A lot of the time, I’m not even able to create this large network of conditional probabilities: for claims about the world that aren’t directly grounded in reality (such as claims about which arguments are compatible with which other arguments), it’s not clear at all how to ground the discussion in real-world probabilities. I tried to write about that in my first post, but I think people in the comments were concerned that I had completely detached my framework from reality, which I agree is a problem. If I have some collection of statements, some of which I can construct reasonable priors / conditional probabilities about and some of which I can’t, then what can I do? What are the best ways to merge a probabilistic framework with a logical framework?

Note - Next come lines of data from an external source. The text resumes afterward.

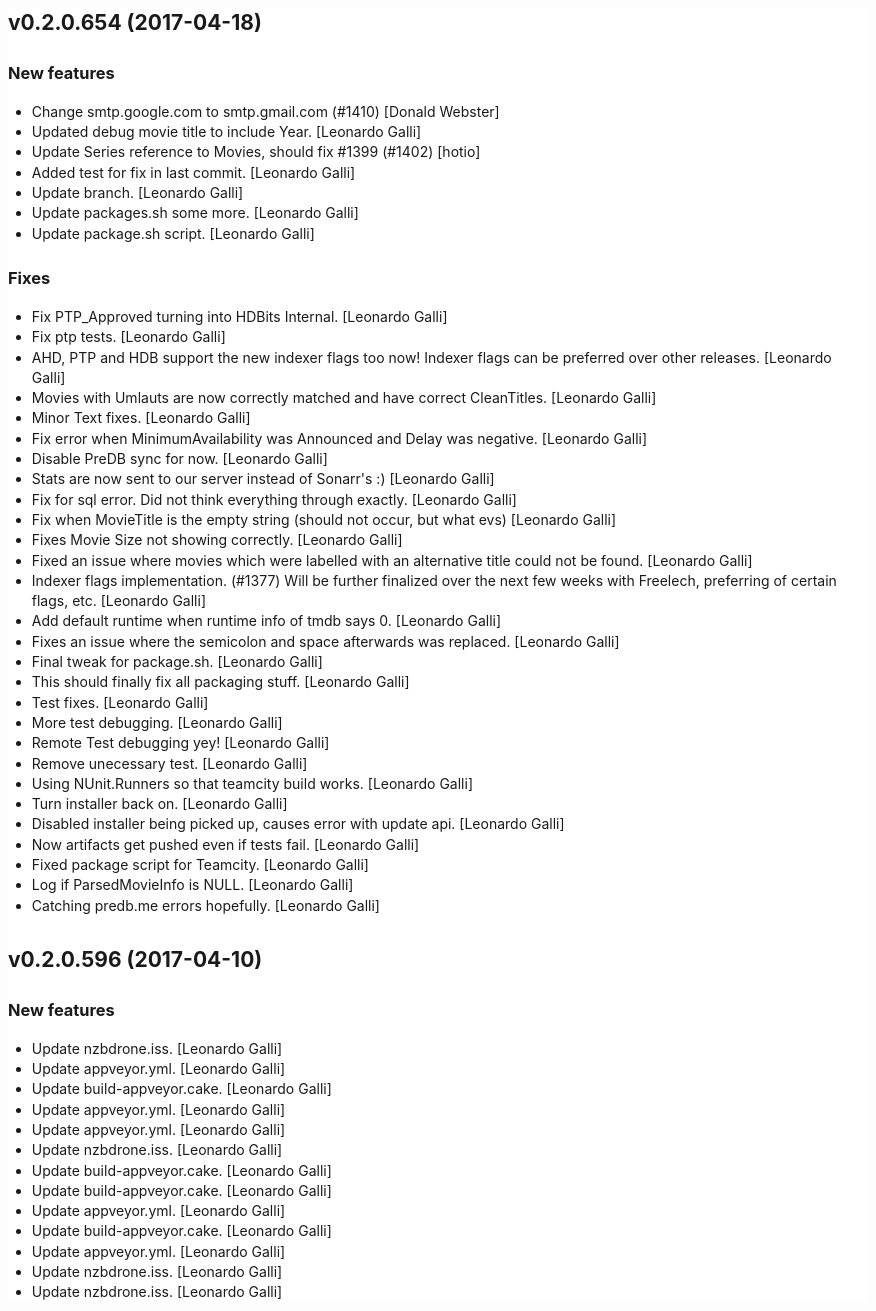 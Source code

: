 
## v0.2.0.654 (2017-04-18)

### **New features**
- Change smtp.google.com to smtp.gmail.com (#1410) [Donald Webster]
- Updated debug movie title to include Year. [Leonardo Galli]
- Update Series reference to Movies, should fix #1399 (#1402) [hotio]
- Added test for fix in last commit. [Leonardo Galli]
- Update branch. [Leonardo Galli]
- Update packages.sh some more. [Leonardo Galli]
- Update package.sh script. [Leonardo Galli]

### **Fixes**
- Fix PTP_Approved turning into HDBits Internal. [Leonardo Galli]
- Fix ptp tests. [Leonardo Galli]
- AHD, PTP and HDB support the new indexer flags too now! Indexer flags can be preferred over other releases. [Leonardo Galli]
- Movies with Umlauts are now correctly matched and have correct CleanTitles. [Leonardo Galli]
- Minor Text fixes. [Leonardo Galli]
- Fix error when MinimumAvailability was Announced and Delay was negative. [Leonardo Galli]
- Disable PreDB sync for now. [Leonardo Galli]
- Stats are now sent to our server instead of Sonarr's :) [Leonardo Galli]
- Fix for sql error. Did not think everything through exactly. [Leonardo Galli]
- Fix when MovieTitle is the empty string (should not occur, but what evs) [Leonardo Galli]
- Fixes Movie Size not showing correctly. [Leonardo Galli]
- Fixed an issue where movies which were labelled with an alternative title could not be found. [Leonardo Galli]
- Indexer flags implementation. (#1377) Will be further finalized over the next few weeks with Freelech, preferring of certain flags, etc. [Leonardo Galli]
- Add default runtime when runtime info of tmdb says 0. [Leonardo Galli]
- Fixes an issue where the semicolon and space afterwards was replaced. [Leonardo Galli]
- Final tweak for package.sh. [Leonardo Galli]
- This should finally fix all packaging stuff. [Leonardo Galli]
- Test fixes. [Leonardo Galli]
- More test debugging. [Leonardo Galli]
- Remote Test debugging yey! [Leonardo Galli]
- Remove unecessary test. [Leonardo Galli]
- Using NUnit.Runners so that teamcity build works. [Leonardo Galli]
- Turn installer back on. [Leonardo Galli]
- Disabled installer being picked up, causes error with update api. [Leonardo Galli]
- Now artifacts get pushed even if tests fail. [Leonardo Galli]
- Fixed package script for Teamcity. [Leonardo Galli]
- Log if ParsedMovieInfo is NULL. [Leonardo Galli]
- Catching predb.me errors hopefully. [Leonardo Galli]


## v0.2.0.596 (2017-04-10)

### **New features**
- Update nzbdrone.iss. [Leonardo Galli]
- Update appveyor.yml. [Leonardo Galli]
- Update build-appveyor.cake. [Leonardo Galli]
- Update appveyor.yml. [Leonardo Galli]
- Update appveyor.yml. [Leonardo Galli]
- Update nzbdrone.iss. [Leonardo Galli]
- Update build-appveyor.cake. [Leonardo Galli]
- Update build-appveyor.cake. [Leonardo Galli]
- Update appveyor.yml. [Leonardo Galli]
- Update build-appveyor.cake. [Leonardo Galli]
- Update appveyor.yml. [Leonardo Galli]
- Update nzbdrone.iss. [Leonardo Galli]
- Update nzbdrone.iss. [Leonardo Galli] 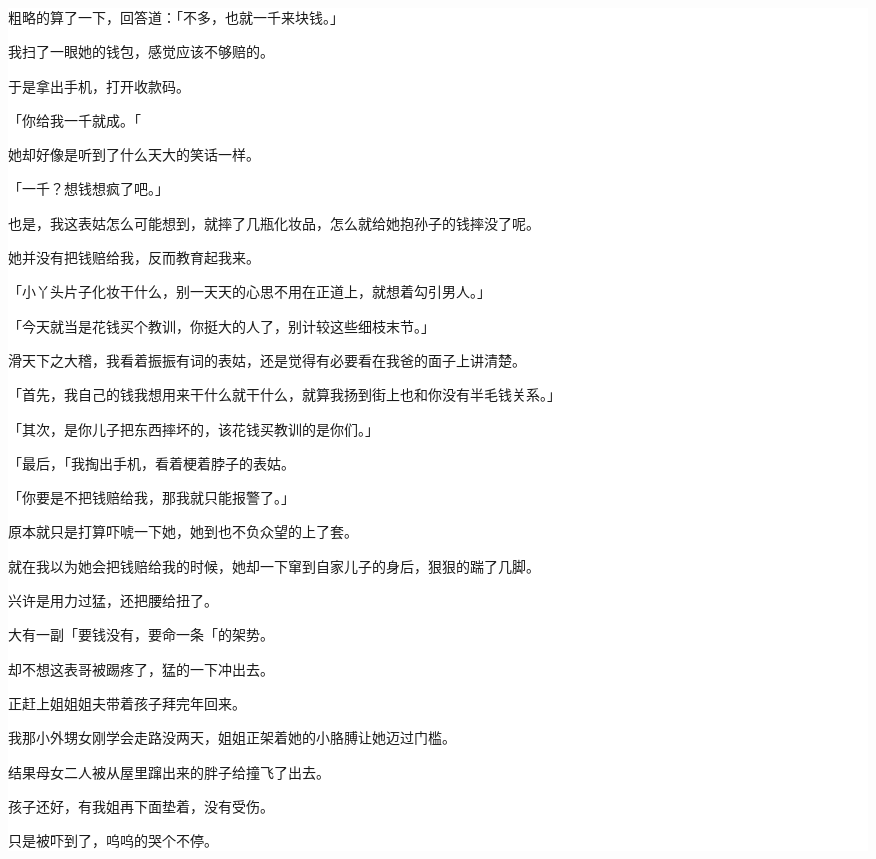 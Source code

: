 粗略的算了一下，回答道：「不多，也就一千来块钱。」


我扫了一眼她的钱包，感觉应该不够赔的。


于是拿出手机，打开收款码。


「你给我一千就成。「


她却好像是听到了什么天大的笑话一样。


「一千？想钱想疯了吧。」


也是，我这表姑怎么可能想到，就摔了几瓶化妆品，怎么就给她抱孙子的钱摔没了呢。


她并没有把钱赔给我，反而教育起我来。


「小丫头片子化妆干什么，别一天天的心思不用在正道上，就想着勾引男人。」


「今天就当是花钱买个教训，你挺大的人了，别计较这些细枝末节。」


滑天下之大稽，我看着振振有词的表姑，还是觉得有必要看在我爸的面子上讲清楚。


「首先，我自己的钱我想用来干什么就干什么，就算我扬到街上也和你没有半毛钱关系。」


「其次，是你儿子把东西摔坏的，该花钱买教训的是你们。」


「最后，「我掏出手机，看着梗着脖子的表姑。


「你要是不把钱赔给我，那我就只能报警了。」


原本就只是打算吓唬一下她，她到也不负众望的上了套。


就在我以为她会把钱赔给我的时候，她却一下窜到自家儿子的身后，狠狠的踹了几脚。


兴许是用力过猛，还把腰给扭了。


大有一副「要钱没有，要命一条「的架势。


却不想这表哥被踢疼了，猛的一下冲出去。


正赶上姐姐姐夫带着孩子拜完年回来。


我那小外甥女刚学会走路没两天，姐姐正架着她的小胳膊让她迈过门槛。


结果母女二人被从屋里蹿出来的胖子给撞飞了出去。


孩子还好，有我姐再下面垫着，没有受伤。


只是被吓到了，呜呜的哭个不停。
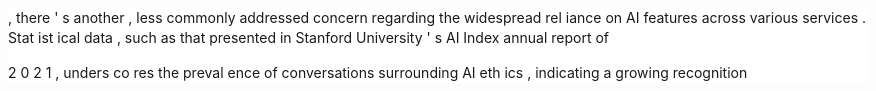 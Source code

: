 ,
there
'
s
another
,
less
commonly
addressed
concern
regarding
the
widespread
rel
iance
on
AI
features
across
various
services
.
Stat
ist
ical
data
,
such
as
that
presented
in
Stanford
University
'
s
AI
Index
annual
report
of

2
0
2
1
,
unders
co
res
the
preval
ence
of
conversations
surrounding
AI
eth
ics
,
indicating
a
growing
recognition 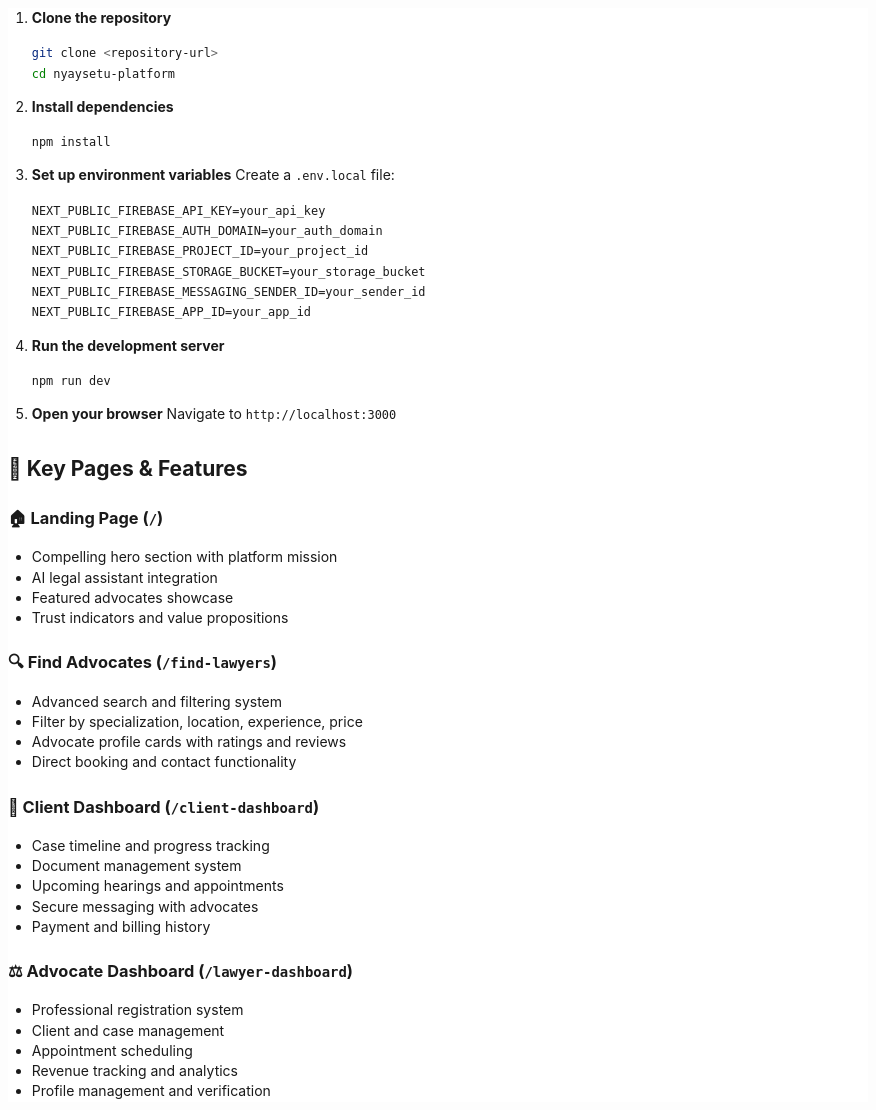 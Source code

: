 1. **Clone the repository**
   ```bash
   git clone <repository-url>
   cd nyaysetu-platform
   ```

2. **Install dependencies**
   ```bash
   npm install
   ```

3. **Set up environment variables**
   Create a `.env.local` file:
   ```env
   NEXT_PUBLIC_FIREBASE_API_KEY=your_api_key
   NEXT_PUBLIC_FIREBASE_AUTH_DOMAIN=your_auth_domain
   NEXT_PUBLIC_FIREBASE_PROJECT_ID=your_project_id
   NEXT_PUBLIC_FIREBASE_STORAGE_BUCKET=your_storage_bucket
   NEXT_PUBLIC_FIREBASE_MESSAGING_SENDER_ID=your_sender_id
   NEXT_PUBLIC_FIREBASE_APP_ID=your_app_id
   ```

4. **Run the development server**
   ```bash
   npm run dev
   ```

5. **Open your browser**
   Navigate to `http://localhost:3000`

## 📱 Key Pages & Features

### 🏠 Landing Page (`/`)
- Compelling hero section with platform mission
- AI legal assistant integration
- Featured advocates showcase
- Trust indicators and value propositions

### 🔍 Find Advocates (`/find-lawyers`)
- Advanced search and filtering system
- Filter by specialization, location, experience, price
- Advocate profile cards with ratings and reviews
- Direct booking and contact functionality

### 👤 Client Dashboard (`/client-dashboard`)
- Case timeline and progress tracking
- Document management system
- Upcoming hearings and appointments
- Secure messaging with advocates
- Payment and billing history

### ⚖️ Advocate Dashboard (`/lawyer-dashboard`)
- Professional registration system
- Client and case management
- Appointment scheduling
- Revenue tracking and analytics
- Profile management and verification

You seem to be talking about “combinatorial explosion”. It’s a classic problem in AI, and I like John Vervaeke’s approach to explaining how humans solve the problem for themselves.
See: http://sites.utoronto.ca/jvcourses/jolc.pdf

## [Question] Lesswrong’s opinion on infinite epistemic regress and Bayesianism

I’d like to write a follow-up post or two to my original post, but I don’t have a good sense of what the Lesswrong community mostly accepts / mostly rejects / has thought a lot about / hasn’t thought very much about. Which of these topics feel novel enough to merit a post / which existing posts are well regarded for the non-novel topics?

I don’t feel like I can apply Bayesian reasoning very well in practice: whenever I try to estimate a prior or a conditional probability, I end up making assumptions about the world that are basically extra variables whose values I’m conditioning on. Trying to estimate priors / conditional probabilities for those variables only ends up roping in more assumptions about the world and so on. Eventually I imagine I’d get a sprawling Bayesian network / Markov network on (countably?) infinitely many variables. I guess I’m then interested in how you reason in Bayesian / Markov networks when you have infinitely many variables flying around, especially if a Bayesian network has no parent-free nodes. The latter scenario feels like infinite epistemic regress.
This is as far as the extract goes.